*Goal of the exercise*. Find the line containing "<li>Kaj post tio, diras" in the data below and repeat it, along with all later lines, exactly through the last one.

Segment Open

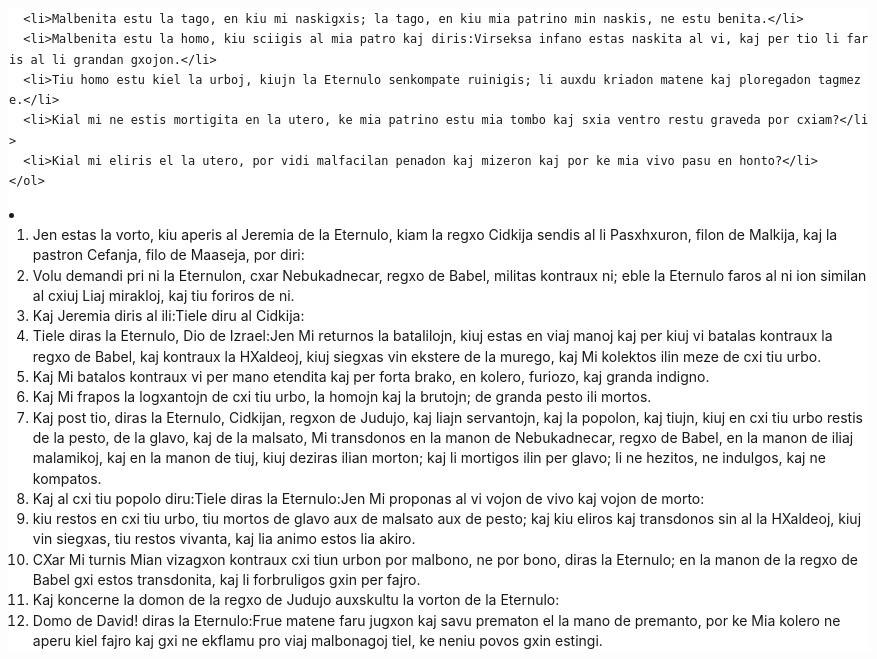       <li>Malbenita estu la tago, en kiu mi naskigxis; la tago, en kiu mia patrino min naskis, ne estu benita.</li>
      <li>Malbenita estu la homo, kiu sciigis al mia patro kaj diris:Virseksa infano estas naskita al vi, kaj per tio li faris al li grandan gxojon.</li>
      <li>Tiu homo estu kiel la urboj, kiujn la Eternulo senkompate ruinigis; li auxdu kriadon matene kaj ploregadon tagmeze.</li>
      <li>Kial mi ne estis mortigita en la utero, ke mia patrino estu mia tombo kaj sxia ventro restu graveda por cxiam?</li>
      <li>Kial mi eliris el la utero, por vidi malfacilan penadon kaj mizeron kaj por ke mia vivo pasu en honto?</li>
    </ol>
  </li>
  <li>
    <ol>
      <li>Jen estas la vorto, kiu aperis al Jeremia de la Eternulo, kiam la regxo Cidkija sendis al li Pasxhxuron, filon de Malkija, kaj la pastron Cefanja,  filo de Maaseja, por diri:</li>
      <li>Volu demandi pri ni la Eternulon, cxar Nebukadnecar, regxo de Babel,  militas kontraux ni; eble la Eternulo faros al ni ion similan al cxiuj Liaj mirakloj, kaj tiu foriros de ni.</li>
      <li>Kaj Jeremia diris al ili:Tiele diru al Cidkija:</li>
      <li>Tiele diras la Eternulo, Dio de Izrael:Jen Mi returnos la batalilojn,  kiuj estas en viaj manoj kaj per kiuj vi batalas kontraux la regxo de Babel,  kaj kontraux la HXaldeoj, kiuj siegxas vin ekstere de la murego, kaj Mi kolektos ilin meze de cxi tiu urbo.</li>
      <li>Kaj Mi batalos kontraux vi per mano etendita kaj per forta brako, en kolero, furiozo, kaj granda indigno.</li>
      <li>Kaj Mi frapos la logxantojn de cxi tiu urbo, la homojn kaj la brutojn;  de granda pesto ili mortos.</li>
      <li>Kaj post tio, diras la Eternulo, Cidkijan, regxon de Judujo, kaj liajn servantojn, kaj la popolon, kaj tiujn, kiuj en cxi tiu urbo restis de la pesto, de la glavo, kaj de la malsato, Mi transdonos en la manon de Nebukadnecar, regxo de Babel, en la manon de iliaj malamikoj, kaj en la manon de tiuj, kiuj deziras ilian morton; kaj li mortigos ilin per glavo; li ne hezitos, ne indulgos, kaj ne kompatos.</li>
      <li>Kaj al cxi tiu popolo diru:Tiele diras la Eternulo:Jen Mi proponas al vi vojon de vivo kaj vojon de morto:</li>
      <li>kiu restos en cxi tiu urbo, tiu mortos de glavo aux de malsato aux de pesto; kaj kiu eliros kaj transdonos sin al la HXaldeoj, kiuj vin siegxas,  tiu restos vivanta, kaj lia animo estos lia akiro.</li>
      <li>CXar Mi turnis Mian vizagxon kontraux cxi tiun urbon por malbono, ne por bono, diras la Eternulo; en la manon de la regxo de Babel gxi estos transdonita, kaj li forbruligos gxin per fajro.</li>
      <li>Kaj koncerne la domon de la regxo de Judujo auxskultu la vorton de la Eternulo:</li>
      <li>Domo de David! diras la Eternulo:Frue matene faru jugxon kaj savu prematon el la mano de premanto, por ke Mia kolero ne aperu kiel fajro kaj gxi ne ekflamu pro viaj malbonagoj tiel, ke neniu povos gxin estingi.</li>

Segment Closed

*Output of the exercise*.
      <li>Kaj post tio, diras la Eternulo, Cidkijan, regxon de Judujo, kaj liajn servantojn, kaj la popolon, kaj tiujn, kiuj en cxi tiu urbo restis de la pesto, de la glavo, kaj de la malsato, Mi transdonos en la manon de Nebukadnecar, regxo de Babel, en la manon de iliaj malamikoj, kaj en la manon de tiuj, kiuj deziras ilian morton; kaj li mortigos ilin per glavo; li ne hezitos, ne indulgos, kaj ne kompatos.</li>
      <li>Kaj al cxi tiu popolo diru:Tiele diras la Eternulo:Jen Mi proponas al vi vojon de vivo kaj vojon de morto:</li>
      <li>kiu restos en cxi tiu urbo, tiu mortos de glavo aux de malsato aux de pesto; kaj kiu eliros kaj transdonos sin al la HXaldeoj, kiuj vin siegxas,  tiu restos vivanta, kaj lia animo estos lia akiro.</li>
      <li>CXar Mi turnis Mian vizagxon kontraux cxi tiun urbon por malbono, ne por bono, diras la Eternulo; en la manon de la regxo de Babel gxi estos transdonita, kaj li forbruligos gxin per fajro.</li>
      <li>Kaj koncerne la domon de la regxo de Judujo auxskultu la vorton de la Eternulo:</li>
      <li>Domo de David! diras la Eternulo:Frue matene faru jugxon kaj savu prematon el la mano de premanto, por ke Mia kolero ne aperu kiel fajro kaj gxi ne ekflamu pro viaj malbonagoj tiel, ke neniu povos gxin estingi.</li>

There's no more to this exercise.